[[ Data records, beginning ]]

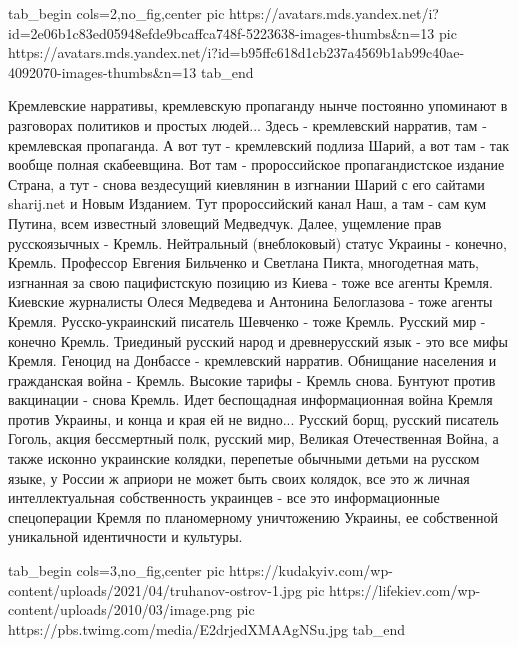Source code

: \ifcmt
  tab_begin cols=2,no_fig,center
     pic https://avatars.mds.yandex.net/i?id=2e06b1c83ed05948efde9bcaffca748f-5223638-images-thumbs&n=13
		 pic https://avatars.mds.yandex.net/i?id=b95ffc618d1cb237a4569b1ab99c40ae-4092070-images-thumbs&n=13
  tab_end
\fi

Кремлевские нарративы, кремлевскую пропаганду нынче постоянно упоминают в
разговорах политиков и простых людей... Здесь - кремлевский нарратив, там -
кремлевская пропаганда.  А вот тут - кремлевский подлиза Шарий, а вот там - так
вообще полная скабеевщина. Вот там - пророссийское пропагандистское издание
Страна, а тут - снова вездесущий киевлянин в изгнании Шарий с его сайтами
sharij.net и Новым Изданием. Тут пророссийский канал Наш, а там - сам кум
Путина, всем известный зловещий Медведчук. Далее, ущемление прав русскоязычных
- Кремль. Нейтральный (внеблоковый) статус Украины - конечно, Кремль. Профессор
Евгения Бильченко и Светлана Пикта, многодетная мать, изгнанная за свою
пацифистскую позицию из Киева - тоже все агенты Кремля. Киевские журналисты Олеся Медведева и
Антонина Белоглазова - тоже агенты Кремля. Русско-украинский писатель Шевченко
- тоже Кремль. Русский мир - конечно Кремль. Триединый русский народ и
древнерусский язык - это все мифы Кремля. Геноцид на Донбассе - кремлевский
нарратив.  Обнищание населения и гражданская война - Кремль. Высокие тарифы -
Кремль снова. Бунтуют против вакцинации - снова Кремль. Идет беспощадная
информационная война Кремля против Украины, и конца и края ей не видно...
Русский борщ, русский писатель Гоголь, акция бессмертный полк, русский мир,
Великая Отечественная Война, а также исконно украинские колядки, перепетые
обычными детьми на русском языке, у России ж априори не может быть своих
колядок, все это ж личная интеллектуальная собственность украинцев - все это
информационные спецоперации Кремля по планомерному уничтожению Украины, ее
собственной уникальной идентичности и культуры.

\ifcmt
  tab_begin cols=3,no_fig,center
     pic https://kudakyiv.com/wp-content/uploads/2021/04/truhanov-ostrov-1.jpg
		 pic https://lifekiev.com/wp-content/uploads/2010/03/image.png
		 pic https://pbs.twimg.com/media/E2drjedXMAAgNSu.jpg
  tab_end
\fi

[[ Data records, end ]]

• **What the exercise asks**
Copy every line of the records above that contains "агенты".

• **Result of this task**
пацифистскую позицию из Киева - тоже все агенты Кремля. Киевские журналисты Олеся Медведева и
Антонина Белоглазова - тоже агенты Кремля. Русско-украинский писатель Шевченко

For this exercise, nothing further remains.